My pal Sue still had another day free to wander with me this week, and on Thursday we chose another favorite nature haunt, one that we've made up our own special name for. We call it Pyrola-ville. This is a section of the many-acred Cole's Woods in downtown Glens Falls, where five years ago we came upon a large population of One-sided Pyrola (Orthilia secunda), a flower we'd found nowhere else in our regular wanderings. We try to revisit this wooded plot each year, and I'm happy to report that One-sided Pyrola continues to thrive where we've always found it, in our special Pyrola-ville. Here's what it looks like when it's in bloom, as it was this week:
One-sided Pyrola (another common name is Sidebells Wintergreen) is not at all easy to find on the crowded forest floor, being small and greenish and hiding amid lots of other low green plants with similar leaves, such as this Shinleaf Pyrola (Pyrola elliptica) pictured below, which was just coming into bloom this week. But since Shinleaf Pyrola is bigger and whiter of bloom than our little Orthilia, we can spy it first, and that's when we know to start searching for the Shinleaf's more minimal cousin.

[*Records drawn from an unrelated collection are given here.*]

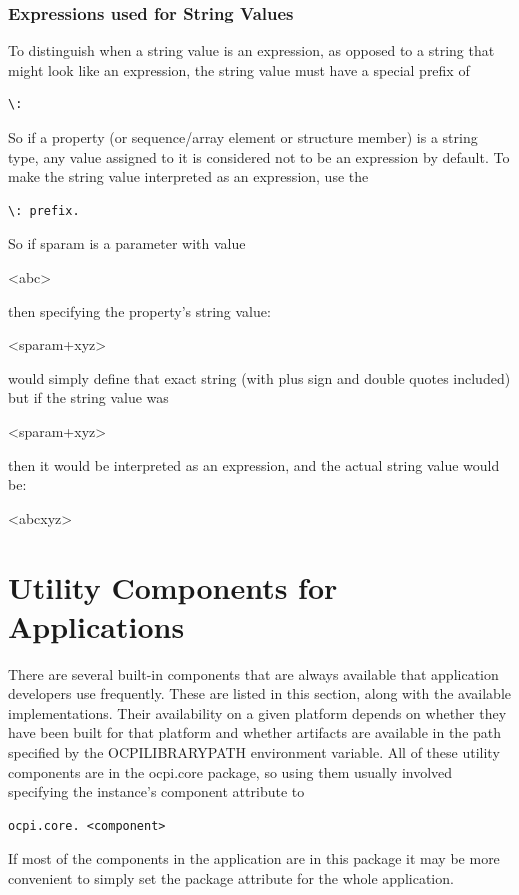 \documentclass[10pt, a4paper, oneside]{article}
\renewcommand\_{\textunderscore\allowbreak} %
\begin{document}
\subsubsection{Expressions used for String Values}To distinguish when a string value is an expression, as opposed to a string that might look like an expression, the string value must have a special prefix of \begin{verbatim}\: \end{verbatim}So if a property (or sequence/array element or structure member) is a string type, any value assigned to it is considered not to be an expression by default.  To make the string value interpreted as an expression, use the \begin{verbatim}\: prefix. \end{verbatim} So if sparam is a parameter with value \begin{ocpixml}
<abc>\end{ocpixml}
then specifying the property's string value:\begin{ocpixml}
<sparam+xyz>\end{ocpixml} 
would simply define that exact string (with plus sign and double quotes included) but if the string value was \begin{ocpixml}
<sparam+xyz>\end{ocpixml}
then it would be interpreted as an expression, and the actual string value would be:\begin{ocpixml}
<abcxyz>\end{ocpixml}
\section{Utility Components for Applications}\label{sec: utility components for applications}  There are several built-in components that are always available that application developers use frequently.  These are listed in this section, along with the available implementations.  Their availability on a given platform depends on whether they have been built for that platform and whether artifacts are available in the path specified by the OCPI\_LIBRARY\_PATH environment variable. All of these utility components are in the ocpi.core package, so using them usually involved specifying the instance's component attribute to \begin{verbatim}ocpi.core. <component>\end{verbatim} 
If most of the components in the application are in this package it may be more convenient to simply set the package attribute for the whole application.
\end{document}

Another common denizen of Pyrola-ville is the glossy-leaved Pipsissewa (Chimaphila umbellata), which this week is dangling small rosy orbs, the buds of its pink-tinged white flowers.
More glossy green leaves belong to the masses of Partridgeberry (Mitchella repens) carpeting this and many other sections of Cole's Woods. This week, those glossy green patches are spangled with the tiny white twin trumpets that will eventually produce the bright-red berries. This is the only plant I know of that requires two fertilized flowers to produce one berry. Plenty of last year's berries still decorate these beautiful patches. Can you see how each berry possesses two blossom ends?
As for red berries, now is the time to be dazzled by the spectacular display put on by Red-berried Elder shrubs (Sambucus racemosa). Go look for them in a woods near you, or stop by for a walk in Cole's Woods. We passed by many of these gorgeous shrubs on our way to Pyrola-ville.